The state Human Services Department administers the summer meals program. The same source of federal funding is used by the department to provide meals and snacks at children’s and adult day care centers.
Summer is financially difficult for low-income families whose children qualify for free or low priced meals at school. In summer, parents often must pay for day care, as well as the additional costs for meals.
The No Kids Hungry Campaign, non-profit organizations, the Departments of Human Services, Education and Health, and First Lady Ginger Beebe are raising awareness of the need to keep hungry children in mind this summer.
First of all parents need to know that they can call 1-833-3-HUNGRY to find a local site where children can get meals. For Spanish speakers the number is 1-877-8-HAMBRE.

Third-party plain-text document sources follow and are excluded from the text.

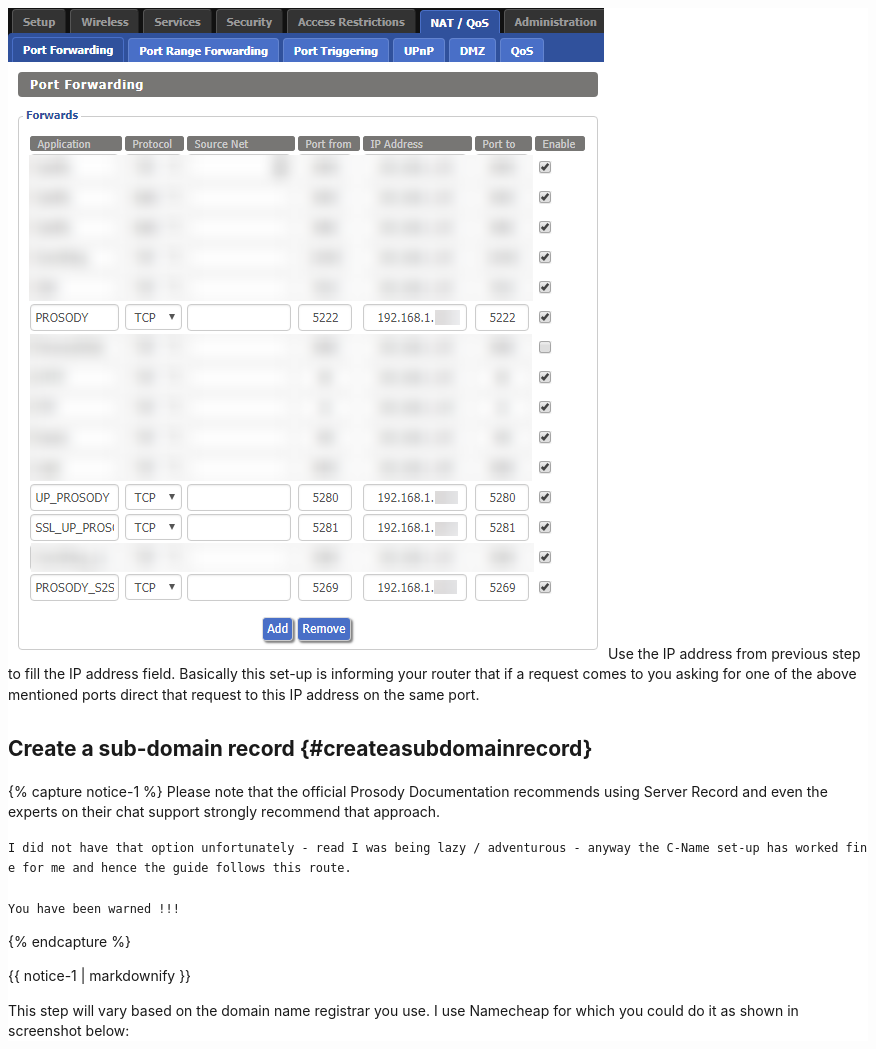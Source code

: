 ![chrome\_2018-06-15\_11-34-57](../assets/images/2018/06/chrome_2018-06-15_11-34-57.png)
Use the IP address from previous step to fill the IP address field. Basically this set-up is informing your router that if a request comes to you asking for one of the above mentioned ports direct that request to this IP address on the same port.

Create a sub-domain record {#createasubdomainrecord}
--------------------------

{% capture notice-1 %}
    Please note that the official Prosody Documentation recommends using Server Record and even the experts on their chat support strongly recommend that approach.

    I did not have that option unfortunately - read I was being lazy / adventurous - anyway the C-Name set-up has worked fine for me and hence the guide follows this route.

    You have been warned !!!
{% endcapture %}

<div class="notify--danger">{{ notice-1 | markdownify }}</div>

This step will vary based on the domain name registrar you use. I use Namecheap for which you could do it as shown in screenshot below: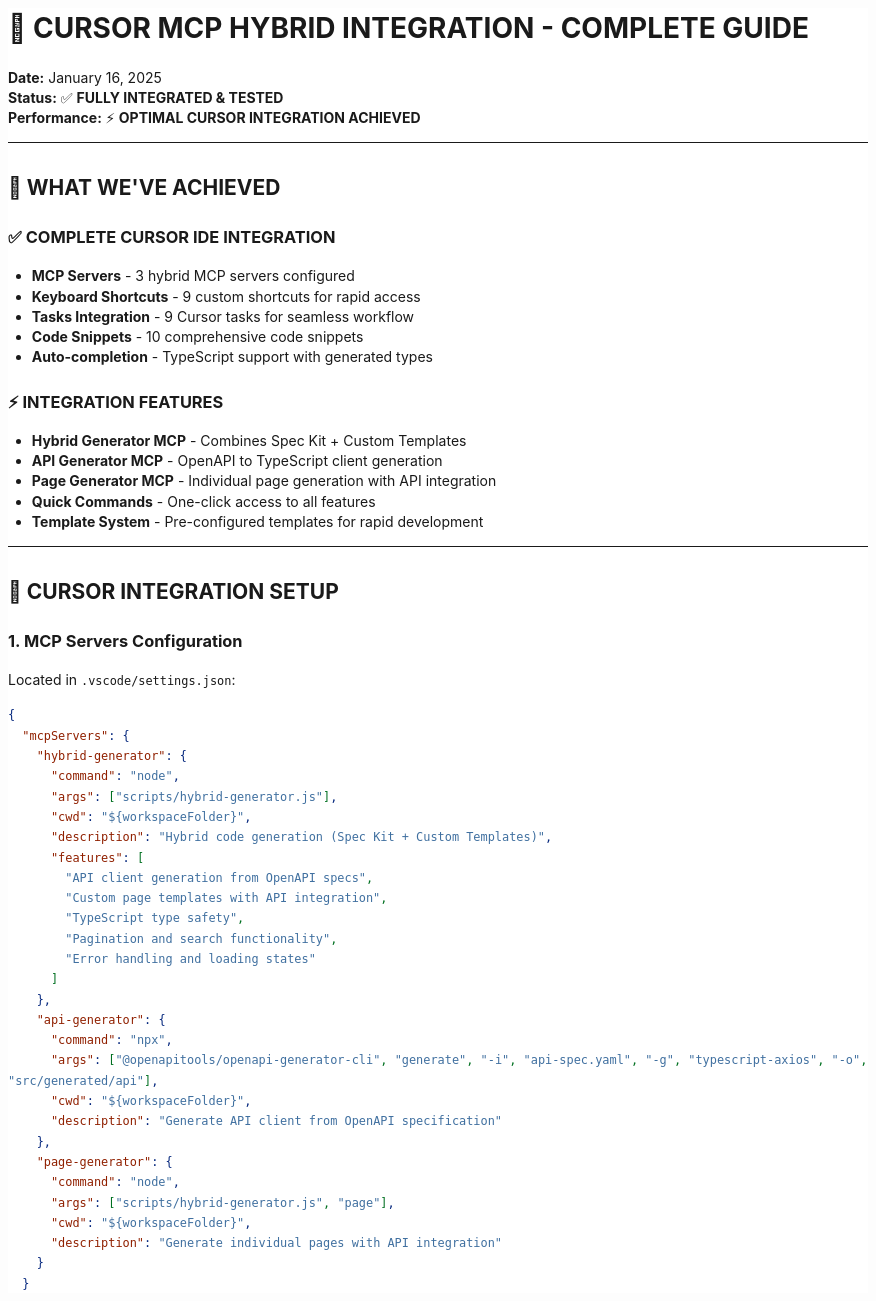 # 🎯 CURSOR MCP HYBRID INTEGRATION - COMPLETE GUIDE

**Date:** January 16, 2025  
**Status:** ✅ **FULLY INTEGRATED & TESTED**  
**Performance:** ⚡ **OPTIMAL CURSOR INTEGRATION ACHIEVED**

---

## 🎯 **WHAT WE'VE ACHIEVED**

### ✅ **COMPLETE CURSOR IDE INTEGRATION**
- **MCP Servers** - 3 hybrid MCP servers configured
- **Keyboard Shortcuts** - 9 custom shortcuts for rapid access
- **Tasks Integration** - 9 Cursor tasks for seamless workflow
- **Code Snippets** - 10 comprehensive code snippets
- **Auto-completion** - TypeScript support with generated types

### ⚡ **INTEGRATION FEATURES**
- **Hybrid Generator MCP** - Combines Spec Kit + Custom Templates
- **API Generator MCP** - OpenAPI to TypeScript client generation
- **Page Generator MCP** - Individual page generation with API integration
- **Quick Commands** - One-click access to all features
- **Template System** - Pre-configured templates for rapid development

---

## 🚀 **CURSOR INTEGRATION SETUP**

### **1. MCP Servers Configuration**
Located in `.vscode/settings.json`:

```json
{
  "mcpServers": {
    "hybrid-generator": {
      "command": "node",
      "args": ["scripts/hybrid-generator.js"],
      "cwd": "${workspaceFolder}",
      "description": "Hybrid code generation (Spec Kit + Custom Templates)",
      "features": [
        "API client generation from OpenAPI specs",
        "Custom page templates with API integration",
        "TypeScript type safety",
        "Pagination and search functionality",
        "Error handling and loading states"
      ]
    },
    "api-generator": {
      "command": "npx",
      "args": ["@openapitools/openapi-generator-cli", "generate", "-i", "api-spec.yaml", "-g", "typescript-axios", "-o", "src/generated/api"],
      "cwd": "${workspaceFolder}",
      "description": "Generate API client from OpenAPI specification"
    },
    "page-generator": {
      "command": "node",
      "args": ["scripts/hybrid-generator.js", "page"],
      "cwd": "${workspaceFolder}",
      "description": "Generate individual pages with API integration"
    }
  }
```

Also, parents can text FOODAR to 877- 877. And, they can go to www.whyhunger.org/findfood to locate sites where children can get a meal.
The second part of the awareness campaign is to recruit organizations willing to be sponsors of summer meals, or willing to provide a location. The governor hopes to have at least one summer meal location in all 75 Arkansas counties this year.

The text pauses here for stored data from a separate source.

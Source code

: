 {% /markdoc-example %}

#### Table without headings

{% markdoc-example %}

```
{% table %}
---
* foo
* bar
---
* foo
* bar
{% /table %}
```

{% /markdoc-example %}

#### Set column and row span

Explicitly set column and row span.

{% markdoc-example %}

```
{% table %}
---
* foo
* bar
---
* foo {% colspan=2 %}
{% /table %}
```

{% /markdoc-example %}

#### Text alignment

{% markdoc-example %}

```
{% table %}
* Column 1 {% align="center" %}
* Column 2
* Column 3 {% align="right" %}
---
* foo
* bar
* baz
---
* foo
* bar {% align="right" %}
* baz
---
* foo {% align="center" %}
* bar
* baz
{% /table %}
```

In 2009 the governor, the Arkansas Hunger Relief Alliance and the national organization called No Kid Hungry ramped up summer meals programs after census data showed that more than 200,000 Arkansas children did not have reliable access to food. The size of the summer meal program has grown dramatically since 2009, when about 1.6 million meals were served in 313 locations across the state.
State budget officials predicted that agency budgets probably would be fully funded when the fiscal year ends on June 30, even though revenue in May was below forecast.
For the first 11 months of the fiscal year, the state has collected $2.8 billion in individual income taxes. That is 1.2 percent below the first 11 months of last year.
The state has collected almost $2 billion in sales taxes during the first 11 months of this fiscal year, which is 2.7 percent above last year.
Corporate income taxes paid so far this year total $374 million. That is 4.1 percent more than last year for the same period.
Net available revenue from all tax sources is almost $4.5 billion. That is 0.1 percent above last year.